### Problem description:
Out of the listing below, copy every line that carries the string "times".
%%
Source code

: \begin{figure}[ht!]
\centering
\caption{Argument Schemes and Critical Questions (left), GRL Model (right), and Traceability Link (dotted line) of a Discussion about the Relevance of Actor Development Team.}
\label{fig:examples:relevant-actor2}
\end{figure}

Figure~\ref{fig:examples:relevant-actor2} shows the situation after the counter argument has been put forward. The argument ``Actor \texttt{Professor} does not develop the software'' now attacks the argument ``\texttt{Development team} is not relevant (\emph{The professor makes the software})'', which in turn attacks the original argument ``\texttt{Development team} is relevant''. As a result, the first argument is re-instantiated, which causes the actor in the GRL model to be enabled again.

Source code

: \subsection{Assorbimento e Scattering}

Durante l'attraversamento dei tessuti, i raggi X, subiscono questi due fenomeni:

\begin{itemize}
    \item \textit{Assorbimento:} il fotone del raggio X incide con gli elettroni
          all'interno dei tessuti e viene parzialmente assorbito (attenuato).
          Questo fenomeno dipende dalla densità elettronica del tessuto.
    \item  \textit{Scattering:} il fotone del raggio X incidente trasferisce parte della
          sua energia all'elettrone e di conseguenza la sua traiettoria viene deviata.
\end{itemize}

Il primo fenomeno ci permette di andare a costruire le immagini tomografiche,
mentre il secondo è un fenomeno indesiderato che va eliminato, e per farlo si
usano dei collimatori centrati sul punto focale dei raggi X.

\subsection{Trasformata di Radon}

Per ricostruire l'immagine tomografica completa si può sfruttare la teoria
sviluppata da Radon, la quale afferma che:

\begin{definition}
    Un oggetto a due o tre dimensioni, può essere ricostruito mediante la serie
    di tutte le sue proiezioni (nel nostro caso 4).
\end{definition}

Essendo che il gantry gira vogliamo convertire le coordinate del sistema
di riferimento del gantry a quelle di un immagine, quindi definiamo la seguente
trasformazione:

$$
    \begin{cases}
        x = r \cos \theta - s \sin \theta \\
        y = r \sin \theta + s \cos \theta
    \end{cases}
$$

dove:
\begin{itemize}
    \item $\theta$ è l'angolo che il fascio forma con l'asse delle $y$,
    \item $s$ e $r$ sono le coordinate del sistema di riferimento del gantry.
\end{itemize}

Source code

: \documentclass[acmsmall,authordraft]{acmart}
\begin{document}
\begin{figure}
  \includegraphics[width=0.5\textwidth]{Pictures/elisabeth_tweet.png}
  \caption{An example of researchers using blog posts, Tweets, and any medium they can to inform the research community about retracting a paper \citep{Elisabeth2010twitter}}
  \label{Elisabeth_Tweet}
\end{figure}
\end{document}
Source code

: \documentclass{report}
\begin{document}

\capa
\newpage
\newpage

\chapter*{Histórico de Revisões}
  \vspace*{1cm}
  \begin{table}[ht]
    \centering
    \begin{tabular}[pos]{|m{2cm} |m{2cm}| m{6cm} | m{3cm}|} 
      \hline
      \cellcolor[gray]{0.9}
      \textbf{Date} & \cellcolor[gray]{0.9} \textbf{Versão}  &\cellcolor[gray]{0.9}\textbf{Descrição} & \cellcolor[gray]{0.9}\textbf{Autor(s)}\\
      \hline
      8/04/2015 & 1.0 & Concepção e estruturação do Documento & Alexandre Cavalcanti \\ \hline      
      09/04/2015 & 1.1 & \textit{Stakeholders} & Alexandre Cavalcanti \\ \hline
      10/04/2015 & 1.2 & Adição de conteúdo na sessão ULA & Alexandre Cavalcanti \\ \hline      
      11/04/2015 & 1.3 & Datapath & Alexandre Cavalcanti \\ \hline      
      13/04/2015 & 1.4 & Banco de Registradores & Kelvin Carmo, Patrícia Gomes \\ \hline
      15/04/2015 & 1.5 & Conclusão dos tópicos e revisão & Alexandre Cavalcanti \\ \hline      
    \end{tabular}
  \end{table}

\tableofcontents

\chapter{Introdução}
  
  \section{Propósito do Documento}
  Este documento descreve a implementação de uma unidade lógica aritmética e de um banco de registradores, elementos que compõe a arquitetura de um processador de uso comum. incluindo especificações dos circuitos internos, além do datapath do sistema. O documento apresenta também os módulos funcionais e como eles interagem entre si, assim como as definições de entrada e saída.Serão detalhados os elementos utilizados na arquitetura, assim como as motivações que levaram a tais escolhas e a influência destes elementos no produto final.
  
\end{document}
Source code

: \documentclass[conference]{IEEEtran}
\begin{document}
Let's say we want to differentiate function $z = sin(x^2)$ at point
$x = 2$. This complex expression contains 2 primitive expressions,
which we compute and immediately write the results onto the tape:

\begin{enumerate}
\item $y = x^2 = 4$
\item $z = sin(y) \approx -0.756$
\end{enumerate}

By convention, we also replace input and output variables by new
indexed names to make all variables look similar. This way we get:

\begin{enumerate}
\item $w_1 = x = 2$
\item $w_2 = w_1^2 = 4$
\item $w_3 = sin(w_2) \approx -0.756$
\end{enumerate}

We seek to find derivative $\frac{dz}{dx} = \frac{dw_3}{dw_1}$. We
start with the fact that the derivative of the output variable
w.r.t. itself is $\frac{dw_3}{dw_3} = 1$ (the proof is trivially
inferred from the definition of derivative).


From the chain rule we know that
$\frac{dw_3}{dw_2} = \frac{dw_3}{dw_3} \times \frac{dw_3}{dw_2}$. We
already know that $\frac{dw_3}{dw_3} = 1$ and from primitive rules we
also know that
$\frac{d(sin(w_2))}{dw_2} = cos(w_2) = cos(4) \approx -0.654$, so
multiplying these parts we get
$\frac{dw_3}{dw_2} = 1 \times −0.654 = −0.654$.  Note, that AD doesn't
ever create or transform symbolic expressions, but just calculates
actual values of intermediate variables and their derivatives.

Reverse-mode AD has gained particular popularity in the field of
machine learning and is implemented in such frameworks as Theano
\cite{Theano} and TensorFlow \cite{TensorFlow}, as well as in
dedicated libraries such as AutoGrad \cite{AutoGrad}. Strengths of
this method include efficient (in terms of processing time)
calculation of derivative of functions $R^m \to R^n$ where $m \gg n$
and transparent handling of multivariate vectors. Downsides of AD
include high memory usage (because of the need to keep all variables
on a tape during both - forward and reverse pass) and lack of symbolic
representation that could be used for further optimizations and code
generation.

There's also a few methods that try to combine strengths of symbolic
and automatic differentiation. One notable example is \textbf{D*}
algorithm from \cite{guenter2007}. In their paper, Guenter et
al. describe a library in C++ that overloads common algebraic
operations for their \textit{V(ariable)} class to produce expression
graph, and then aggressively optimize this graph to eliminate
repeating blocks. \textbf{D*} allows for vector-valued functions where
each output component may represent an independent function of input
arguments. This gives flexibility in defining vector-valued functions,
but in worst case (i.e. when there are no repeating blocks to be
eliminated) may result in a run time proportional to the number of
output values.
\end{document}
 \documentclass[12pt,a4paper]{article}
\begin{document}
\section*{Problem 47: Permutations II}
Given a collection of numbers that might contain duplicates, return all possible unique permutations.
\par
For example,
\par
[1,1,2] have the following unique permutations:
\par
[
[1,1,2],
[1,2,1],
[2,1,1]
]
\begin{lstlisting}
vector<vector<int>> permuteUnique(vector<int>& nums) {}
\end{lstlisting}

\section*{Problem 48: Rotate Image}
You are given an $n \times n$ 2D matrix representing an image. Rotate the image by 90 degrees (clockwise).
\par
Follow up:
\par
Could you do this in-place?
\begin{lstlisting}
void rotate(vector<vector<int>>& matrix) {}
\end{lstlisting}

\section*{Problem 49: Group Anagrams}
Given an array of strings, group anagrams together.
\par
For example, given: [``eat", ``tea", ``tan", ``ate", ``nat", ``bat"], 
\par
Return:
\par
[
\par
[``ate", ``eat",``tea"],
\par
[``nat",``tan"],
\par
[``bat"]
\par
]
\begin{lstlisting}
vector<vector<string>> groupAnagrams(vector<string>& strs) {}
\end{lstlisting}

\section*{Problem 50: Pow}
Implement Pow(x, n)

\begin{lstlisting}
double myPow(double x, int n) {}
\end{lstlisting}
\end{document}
%%
### Solution for this exercise:
$\frac{dw_3}{dw_2} = \frac{dw_3}{dw_3} \times \frac{dw_3}{dw_2}$. We
$\frac{dw_3}{dw_2} = 1 \times −0.654 = −0.654$.  Note, that AD doesn't
You are given an $n \times n$ 2D matrix representing an image. Rotate the image by 90 degrees (clockwise).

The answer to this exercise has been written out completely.